Note: This is an archival copy of Security Sun Alert 201111 as previously published on http://sunsolve.sun.com.
Latest version of this security advisory is available from http://support.oracle.com as Sun Alert 1000831.1.
Article ID : 1000831.1
Article Type : Sun Alerts (SURE)
Last reviewed : 2010-05-20
Audience : PUBLIC
Copyright Notice: Copyright © 2010, Oracle Corporation and/or its affiliates.
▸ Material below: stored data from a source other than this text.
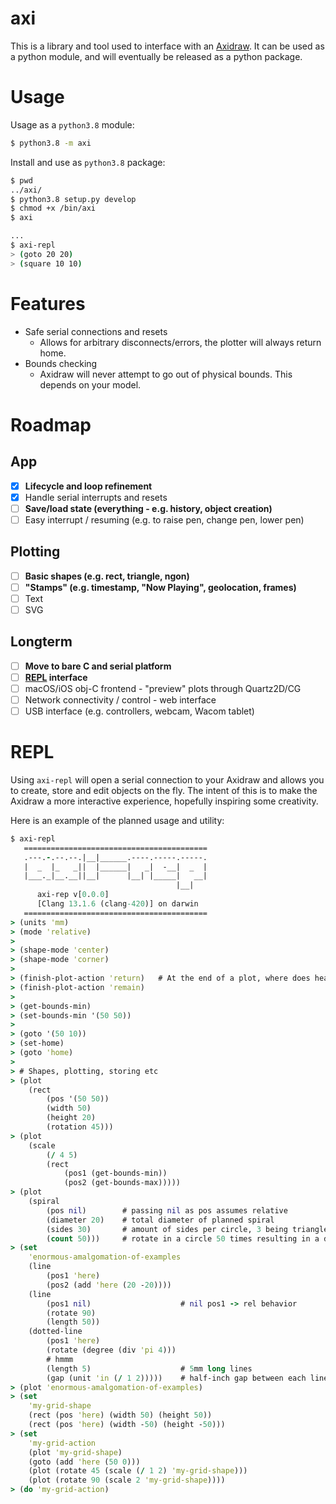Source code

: # axi
This is a library and tool used to interface with an [Axidraw](https://axidraw.com/).
It can be used as a python module, and will eventually be released as a python package.

# Usage
Usage as a `python3.8` module:
```bash
$ python3.8 -m axi
```

Install and use as `python3.8` package:
```bash
$ pwd
../axi/
$ python3.8 setup.py develop
$ chmod +x /bin/axi
$ axi

...
$ axi-repl
> (goto 20 20)
> (square 10 10)
```


# Features
* Safe serial connections and resets
  - Allows for arbitrary disconnects/errors, the plotter will always return home.
* Bounds checking
  - Axidraw will never attempt to go out of physical bounds. This depends on your model.

# Roadmap
## App
- [x] **Lifecycle and loop refinement**
- [x] Handle serial interrupts and resets
- [ ] **Save/load state (everything - e.g. history, object creation)**
- [ ] Easy interrupt / resuming (e.g. to raise pen, change pen, lower pen)

## Plotting
- [ ] **Basic shapes (e.g. rect, triangle, ngon)**
- [ ] **"Stamps" (e.g. timestamp, "Now Playing", geolocation, frames)**
- [ ] Text
- [ ] SVG

## Longterm
- [ ] **Move to bare C and serial platform**
- [ ] **[REPL](#repl) interface**
- [ ] macOS/iOS obj-C frontend - "preview" plots through Quartz2D/CG
- [ ] Network connectivity / control - web interface
- [ ] USB interface (e.g. controllers, webcam, Wacom tablet)
    
# REPL
Using `axi-repl` will open a serial connection to your Axidraw and allows you to create, store and edit objects on the fly. The intent of this is to make the Axidraw a more interactive experience, hopefully inspiring some creativity. 

Here is an example of the planned usage and utility:

```clojure
$ axi-repl
   =========================================
   .---.-.--.--.|__|______.----.-----.-----.
   |  _  |_   _||  |______|   _|  -__|  _  |
   |___._|__.__||__|      |__| |_____|   __|
                                     |__|
      axi-rep v[0.0.0]
      [Clang 13.1.6 (clang-420)] on darwin
   =========================================
> (units 'mm)
> (mode 'relative)
>
> (shape-mode 'center)
> (shape-mode 'corner)
>
> (finish-plot-action 'return)   # At the end of a plot, where does head go
> (finish-plot-action 'remain)
>
> (get-bounds-min)
> (set-bounds-min '(50 50))
>
> (goto '(50 10))
> (set-home)
> (goto 'home)
>
> # Shapes, plotting, storing etc
> (plot
    (rect
        (pos '(50 50))
        (width 50)
        (height 20)
        (rotation 45)))
> (plot
    (scale
        (/ 4 5)
        (rect
            (pos1 (get-bounds-min))
            (pos2 (get-bounds-max)))))
> (plot
    (spiral
        (pos nil)        # passing nil as pos assumes relative
        (diameter 20)    # total diameter of planned spiral
        (sides 30)       # amount of sides per circle, 3 being triangle, 360 being circle
        (count 50)))     # rotate in a circle 50 times resulting in a d=20 spiral
> (set
    'enormous-amalgomation-of-examples
    (line
        (pos1 'here)
        (pos2 (add 'here (20 -20))))
    (line
        (pos1 nil)                    # nil pos1 -> rel behavior
        (rotate 90)
        (length 50))
    (dotted-line
        (pos1 'here)
        (rotate (degree (div 'pi 4)))
        # hmmm
        (length 5)                    # 5mm long lines
        (gap (unit 'in (/ 1 2)))))    # half-inch gap between each line
> (plot 'enormous-amalgomation-of-examples)
> (set
    'my-grid-shape
    (rect (pos 'here) (width 50) (height 50))
    (rect (pos 'here) (width -50) (height -50)))
> (set
    'my-grid-action
    (plot 'my-grid-shape)
    (goto (add 'here (50 0)))
    (plot (rotate 45 (scale (/ 1 2) 'my-grid-shape)))
    (plot (rotate 90 (scale 2 'my-grid-shape))))
> (do 'my-grid-action)
```

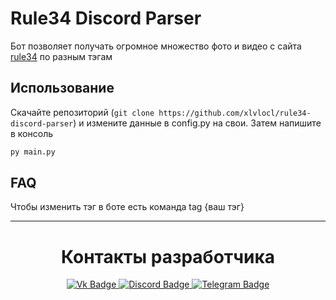 # Rule34 Discord Parser
Бот позволяет получать огромное множество фото и видео с сайта [rule34](https://rule34.xxx/) по разным тэгам

## Использование

Скачайте репозиторий (`git clone https://github.com/xlvlocl/rule34-discord-parser`) и измените данные в config.py на свои.
Затем напишите в консоль
```py 
py main.py
```

## FAQ 
Чтобы изменить тэг в боте есть команда tag {ваш тэг}

---

<div id="title" align="center">
  <h1>
    Контакты разработчика
  </h1>
<div id="badges" align="center">
  <a href="https://vk.com/xlvlocl">
    <img src="https://img.shields.io/badge/VK-blue?style=for-the-badge&logo=vk&logoColor=white" alt="Vk Badge"/>
  </a>
  <a href="https://discordapp.com/users/1100411242906132581/">
    <img src="https://img.shields.io/badge/Discord-darkblue?style=for-the-badge&logo=discord&logoColor=white" alt="Discord Badge"/>
  </a>
  <a href="https://t.me/xlvlocl">
    <img src="https://img.shields.io/badge/Telegram-blue?style=for-the-badge&logo=telegram&logoColor=white" alt="Telegram Badge"/>
  </a>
Security Vulnerability in Sun Java System Communications Services 6 Delegated Administrator 2005Q1



Category
Security

Release Phase
Resolved

Product
Sun Java System Communications Services 6 Delegated Administrator 2005Q1

Bug Id
6318966

Date of Resolved Release
05-DEC-2005

Impact

A Security Vulnerability in Communications Services Delegated Administrator 2005Q1 may allow a remote unauthorized user the ability to gain access to the Top-Level Administrator (TLA) default password.


Contributing Factors

This issue can occur in the following releases:

SPARC Platform

  • Sun Java System Communications Services 6 Delegated Administrator 2005Q1 (for Solaris 8, 9, and 10) without patch 119777-09

x86 Platform

  • Sun Java System Communications Services 6 Delegated Administrator 2005Q1 (for Solaris 8, 9, and 10) without patch 119778-09

Linux Platform

  • Sun Java System Communications Services 6 Delegated Administrator 2005Q1 (for RHEL2.1 and RHEL3.0) without patch 119779-09

Note: Solaris 8 for the x86 platform is not affected by this issue.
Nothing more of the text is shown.